TASK OBJECTIVE: Only the pictures are to be left out; write out the rest of the data exactly.

DATA IN THIS EXERCISE:
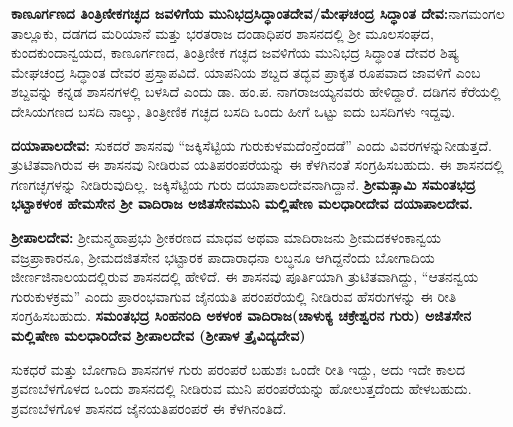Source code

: \vskip 3pt

\textbf{ಕಾಣೂರ್ಗಣದ ತಿಂತ್ರಿಣೀಕಗಚ್ಛದ ಜವಳಿಗೆಯ ಮುನಿಭದ್ರಸಿದ್ಧಾಂತದೇವ/ಮೇಘಚಂದ್ರ ಸಿದ್ಧಾಂತ ದೇವ:}\break ನಾಗಮಂಗಲ ತಾಲ್ಲೂಕು, ದಡಗದ ಮರಿಯಾನೆ ಮತ್ತು ಭರತರಾಜ ದಂಡಾಧಿಪರ ಶಾಸನದಲ್ಲಿ ಶ‍್ರೀ ಮೂಲಸಂಘದ, ಕುಂದಕುಂದಾನ್ವಯದ, ಕಾಣೂರ್ಗಣದ, ತಿಂತ್ರಿಣೀಕ ಗಚ್ಛದ ಜವಳಿಗೆಯ ಮುನಿಭದ್ರ ಸಿದ್ಧಾಂತ ದೇವರ ಶಿಷ್ಯ ಮೇಘಚಂದ್ರ ಸಿದ್ಧಾಂತ ದೇವರ ಪ್ರಸ್ತಾಪವಿದೆ. ಯಾಪನಿಯ ಶಬ್ದದ ತದ್ಭವ ಪ್ರಾಕೃತ ರೂಪವಾದ ಜಾವಳಿಗೆ ಎಂಬ ಶಬ್ದವನ್ನು ಕನ್ನಡ ಶಾಸನಗಳಲ್ಲಿ ಬಳಸಿದೆ ಎಂದು ಡಾ. ಹಂ.ಪ. ನಾಗರಾಜಯ್ಯನವರು ಹೇಳಿದ್ದಾರೆ. ದಡಿಗನ ಕೆರೆಯಲ್ಲಿ ದೇಸಿಯಗಣದ ಬಸದಿ ನಾಲ್ಕು, ತಿಂತ್ರೀಣಿಕ ಗಚ್ಛದ ಬಸದಿ ಒಂದು ಹೀಗೆ ಒಟ್ಟು ಐದು ಬಸದಿಗಳು ಇದ್ದವು.

\textbf{ದಯಾಪಾಲದೇವ:} ಸುಕದರೆ ಶಾಸನವು “ಜಕ್ಕಿಸೆಟ್ಟಿಯ ಗುರುಕುಳಮದೆಂನ್ತೆಂದಡೆ” ಎಂದು ವಿವರಗಳನ್ನು\break ನೀಡುತ್ತದೆ. ತ್ರುಟಿತವಾಗಿರುವ ಈ ಶಾಸನವು ನೀಡಿರುವ ಯತಿಪರಂಪರೆಯನ್ನು ಈ ಕೆಳಗಿನಂತೆ ಸಂಗ್ರಹಿಸಬಹುದು. ಈ ಶಾಸನದಲ್ಲಿ ಗಣಗಚ್ಛಗಳನ್ನು ನೀಡಿರುವುದಿಲ್ಲ. ಜಕ್ಕಿಸೆಟ್ಟಿಯ ಗುರು ದಯಾಪಾಲದೇವನಾಗಿದ್ದಾನೆ. \textbf{ಶ‍್ರೀಮತ್ಸಾಮಿ ಸಮಂತಭದ್ರ \general{\enginline{-}} ಭಟ್ಟಾಕಳಂಕ \general{\enginline{-}} ಹೇಮಸೇನ \general{\enginline{-}} ಶ‍್ರೀ ವಾದಿರಾಜ \general{\enginline{-}} ಅಜಿತಸೇನಮುನಿ \general{\enginline{-}} ಮಲ್ಲಿಷೇಣ ಮಲಧಾರೀದೇವ \general{\enginline{-}} ದಯಾಪಾಲದೇವ. }

\textbf{ಶ‍್ರೀಪಾಲದೇವ:} ಶ‍್ರೀಮನ್ಮಹಾಪ್ರಭು ಶ‍್ರೀಕರಣದ ಮಾಧವ ಅಥವಾ ಮಾದಿರಾಜನು ಶ‍್ರೀಮದಕಳಂಕಾನ್ವಯ ವಜ್ರಪ್ರಾಕಾರನೂ, ಶ‍್ರೀಮದಜಿತಸೇನ ಭಟ್ಟಾರಕ ಪಾದಾರಾಧನಾ ಲಬ್ಧನೂ ಆಗಿದ್ದನೆಂದು ಬೋಗಾದಿಯ ಜೀರ್ಣಜಿನಾಲಯ\-ದಲ್ಲಿರುವ ಶಾಸನದಲ್ಲಿ ಹೇಳಿದೆ. ಈ ಶಾಸನವು ಪೂರ್ತಿಯಾಗಿ ತ್ರುಟಿತವಾಗಿದ್ದು, “ಆತನನ್ವಯ ಗುರುಕುಳಕ್ರಮ” ಎಂದು ಪ್ರಾರಂಭವಾಗುವ ಜೈನಯತಿ ಪರಂಪರೆಯಲ್ಲಿ ನೀಡಿರುವ ಹೆಸರುಗಳನ್ನು ಈ ರೀತಿ ಸಂಗ್ರಹಿಸಬಹುದು. \textbf{ಸಮಂತಭದ್ರ \general{\enginline{-}} ಸಿಂಹನಂದಿ \general{\enginline{-}} ಅಕಳಂಕ \general{\enginline{-}} ವಾದಿರಾಜ(ಚಾಳುಕ್ಯ ಚಕ್ರೇಶ್ವರನ ಗುರು) \general{\enginline{-}} ಅಜಿತಸೇನ \general{\enginline{-}} ಮಲ್ಲಿಷೇಣ ಮಲಧಾರಿದೇವ \general{\enginline{-}} ಶ‍್ರೀಪಾಲದೇವ (ಶ‍್ರೀಪಾಳ ತ್ರೈವಿದ್ಯದೇವ) }

ಸುಕಧರೆ ಮತ್ತು ಬೋಗಾದಿ ಶಾಸನಗಳ ಗುರು ಪರಂಪರೆ ಬಹುಶಃ ಒಂದೇ ರೀತಿ ಇದ್ದು, ಅದು ಇದೇ ಕಾಲದ ಶ್ರವಣಬೆಳಗೊಳದ ಒಂದು ಶಾಸನದಲ್ಲಿ ನೀಡಿರುವ ಮುನಿ ಪರಂಪರೆಯನ್ನು ಹೋಲುತ್ತದೆಂದು ಹೇಳಬಹುದು. ಶ್ರವಣಬೆಳಗೊಳ ಶಾಸನದ ಜೈನಯತಿಪರಂಪರೆ ಈ ಕೆಳಗಿನಂತಿದೆ.

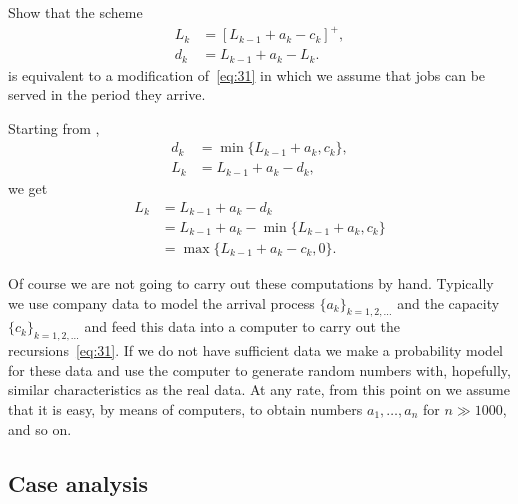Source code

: \begin{exercise}\label{ex:24}
  Show that the scheme
\begin{equation}\label{eq:5}
  \begin{split}
  L_k &= [L_{k-1}+a_k - c_k]^+,\\
  d_k &= L_{k-1} +a_k- L_{k}.
  \end{split}
\end{equation}
is equivalent to a modification of~\cref{eq:31} in which we assume that jobs can be served in the period they arrive.
\begin{solution}
Starting from ,
  \begin{align*}
    d_k &= \min\{L_{k-1}+a_k, c_k\}, \\
    L_k &= L_{k-1} + a_k - d_k,
  \end{align*}
  we get
  \begin{align*}
    L_k &= L_{k-1} + a_k - d_k \\ 
        &= L_{k-1} + a_k - \min\{L_{k-1}+a_k, c_k\} \\
        &= \max\{L_{k-1} + a_k - c_k, 0 \}.
  \end{align*}
\end{solution}
\end{exercise}



Of course we are not going to carry out these computations by hand.
Typically we use company data to model the arrival process $\{a_k\}_{k=1,2,\ldots}$ and the capacity $\{c_k\}_{k=1,2,\ldots}$ and feed this data into a computer to carry out the recursions~\cref{eq:31}.
If we do not have sufficient data we make a probability model for these data and use the computer to generate random numbers with, hopefully, similar characteristics as the real data.
At any rate, from this point on we assume that it is easy, by means of computers, to obtain numbers $a_1,\ldots, a_n$ for $n\gg 1000$, and so on.


\subsection*{Case analysis}
\label{sec:case-analysis}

EXERCISE RESULT:
Source code

: \vskip 3pt

\textbf{ಕಾಣೂರ್ಗಣದ ತಿಂತ್ರಿಣೀಕಗಚ್ಛದ ಜವಳಿಗೆಯ ಮುನಿಭದ್ರಸಿದ್ಧಾಂತದೇವ/ಮೇಘಚಂದ್ರ ಸಿದ್ಧಾಂತ ದೇವ:}\break ನಾಗಮಂಗಲ ತಾಲ್ಲೂಕು, ದಡಗದ ಮರಿಯಾನೆ ಮತ್ತು ಭರತರಾಜ ದಂಡಾಧಿಪರ ಶಾಸನದಲ್ಲಿ ಶ‍್ರೀ ಮೂಲಸಂಘದ, ಕುಂದಕುಂದಾನ್ವಯದ, ಕಾಣೂರ್ಗಣದ, ತಿಂತ್ರಿಣೀಕ ಗಚ್ಛದ ಜವಳಿಗೆಯ ಮುನಿಭದ್ರ ಸಿದ್ಧಾಂತ ದೇವರ ಶಿಷ್ಯ ಮೇಘಚಂದ್ರ ಸಿದ್ಧಾಂತ ದೇವರ ಪ್ರಸ್ತಾಪವಿದೆ. ಯಾಪನಿಯ ಶಬ್ದದ ತದ್ಭವ ಪ್ರಾಕೃತ ರೂಪವಾದ ಜಾವಳಿಗೆ ಎಂಬ ಶಬ್ದವನ್ನು ಕನ್ನಡ ಶಾಸನಗಳಲ್ಲಿ ಬಳಸಿದೆ ಎಂದು ಡಾ. ಹಂ.ಪ. ನಾಗರಾಜಯ್ಯನವರು ಹೇಳಿದ್ದಾರೆ. ದಡಿಗನ ಕೆರೆಯಲ್ಲಿ ದೇಸಿಯಗಣದ ಬಸದಿ ನಾಲ್ಕು, ತಿಂತ್ರೀಣಿಕ ಗಚ್ಛದ ಬಸದಿ ಒಂದು ಹೀಗೆ ಒಟ್ಟು ಐದು ಬಸದಿಗಳು ಇದ್ದವು.

\textbf{ದಯಾಪಾಲದೇವ:} ಸುಕದರೆ ಶಾಸನವು “ಜಕ್ಕಿಸೆಟ್ಟಿಯ ಗುರುಕುಳಮದೆಂನ್ತೆಂದಡೆ” ಎಂದು ವಿವರಗಳನ್ನು\break ನೀಡುತ್ತದೆ. ತ್ರುಟಿತವಾಗಿರುವ ಈ ಶಾಸನವು ನೀಡಿರುವ ಯತಿಪರಂಪರೆಯನ್ನು ಈ ಕೆಳಗಿನಂತೆ ಸಂಗ್ರಹಿಸಬಹುದು. ಈ ಶಾಸನದಲ್ಲಿ ಗಣಗಚ್ಛಗಳನ್ನು ನೀಡಿರುವುದಿಲ್ಲ. ಜಕ್ಕಿಸೆಟ್ಟಿಯ ಗುರು ದಯಾಪಾಲದೇವನಾಗಿದ್ದಾನೆ. \textbf{ಶ‍್ರೀಮತ್ಸಾಮಿ ಸಮಂತಭದ್ರ \general{\enginline{-}} ಭಟ್ಟಾಕಳಂಕ \general{\enginline{-}} ಹೇಮಸೇನ \general{\enginline{-}} ಶ‍್ರೀ ವಾದಿರಾಜ \general{\enginline{-}} ಅಜಿತಸೇನಮುನಿ \general{\enginline{-}} ಮಲ್ಲಿಷೇಣ ಮಲಧಾರೀದೇವ \general{\enginline{-}} ದಯಾಪಾಲದೇವ. }

\textbf{ಶ‍್ರೀಪಾಲದೇವ:} ಶ‍್ರೀಮನ್ಮಹಾಪ್ರಭು ಶ‍್ರೀಕರಣದ ಮಾಧವ ಅಥವಾ ಮಾದಿರಾಜನು ಶ‍್ರೀಮದಕಳಂಕಾನ್ವಯ ವಜ್ರಪ್ರಾಕಾರನೂ, ಶ‍್ರೀಮದಜಿತಸೇನ ಭಟ್ಟಾರಕ ಪಾದಾರಾಧನಾ ಲಬ್ಧನೂ ಆಗಿದ್ದನೆಂದು ಬೋಗಾದಿಯ ಜೀರ್ಣಜಿನಾಲಯ\-ದಲ್ಲಿರುವ ಶಾಸನದಲ್ಲಿ ಹೇಳಿದೆ. ಈ ಶಾಸನವು ಪೂರ್ತಿಯಾಗಿ ತ್ರುಟಿತವಾಗಿದ್ದು, “ಆತನನ್ವಯ ಗುರುಕುಳಕ್ರಮ” ಎಂದು ಪ್ರಾರಂಭವಾಗುವ ಜೈನಯತಿ ಪರಂಪರೆಯಲ್ಲಿ ನೀಡಿರುವ ಹೆಸರುಗಳನ್ನು ಈ ರೀತಿ ಸಂಗ್ರಹಿಸಬಹುದು. \textbf{ಸಮಂತಭದ್ರ \general{\enginline{-}} ಸಿಂಹನಂದಿ \general{\enginline{-}} ಅಕಳಂಕ \general{\enginline{-}} ವಾದಿರಾಜ(ಚಾಳುಕ್ಯ ಚಕ್ರೇಶ್ವರನ ಗುರು) \general{\enginline{-}} ಅಜಿತಸೇನ \general{\enginline{-}} ಮಲ್ಲಿಷೇಣ ಮಲಧಾರಿದೇವ \general{\enginline{-}} ಶ‍್ರೀಪಾಲದೇವ (ಶ‍್ರೀಪಾಳ ತ್ರೈವಿದ್ಯದೇವ) }

ಸುಕಧರೆ ಮತ್ತು ಬೋಗಾದಿ ಶಾಸನಗಳ ಗುರು ಪರಂಪರೆ ಬಹುಶಃ ಒಂದೇ ರೀತಿ ಇದ್ದು, ಅದು ಇದೇ ಕಾಲದ ಶ್ರವಣಬೆಳಗೊಳದ ಒಂದು ಶಾಸನದಲ್ಲಿ ನೀಡಿರುವ ಮುನಿ ಪರಂಪರೆಯನ್ನು ಹೋಲುತ್ತದೆಂದು ಹೇಳಬಹುದು. ಶ್ರವಣಬೆಳಗೊಳ ಶಾಸನದ ಜೈನಯತಿಪರಂಪರೆ ಈ ಕೆಳಗಿನಂತಿದೆ.

Source code

: \begin{exercise}\label{ex:24}
  Show that the scheme
\begin{equation}\label{eq:5}
  \begin{split}
  L_k &= [L_{k-1}+a_k - c_k]^+,\\
  d_k &= L_{k-1} +a_k- L_{k}.
  \end{split}
\end{equation}
is equivalent to a modification of~\cref{eq:31} in which we assume that jobs can be served in the period they arrive.
\begin{solution}
Starting from ,
  \begin{align*}
    d_k &= \min\{L_{k-1}+a_k, c_k\}, \\
    L_k &= L_{k-1} + a_k - d_k,
  \end{align*}
  we get
  \begin{align*}
    L_k &= L_{k-1} + a_k - d_k \\ 
        &= L_{k-1} + a_k - \min\{L_{k-1}+a_k, c_k\} \\
        &= \max\{L_{k-1} + a_k - c_k, 0 \}.
  \end{align*}
\end{solution}
\end{exercise}



Of course we are not going to carry out these computations by hand.
Typically we use company data to model the arrival process $\{a_k\}_{k=1,2,\ldots}$ and the capacity $\{c_k\}_{k=1,2,\ldots}$ and feed this data into a computer to carry out the recursions~\cref{eq:31}.
If we do not have sufficient data we make a probability model for these data and use the computer to generate random numbers with, hopefully, similar characteristics as the real data.
At any rate, from this point on we assume that it is easy, by means of computers, to obtain numbers $a_1,\ldots, a_n$ for $n\gg 1000$, and so on.


\subsection*{Case analysis}
\label{sec:case-analysis}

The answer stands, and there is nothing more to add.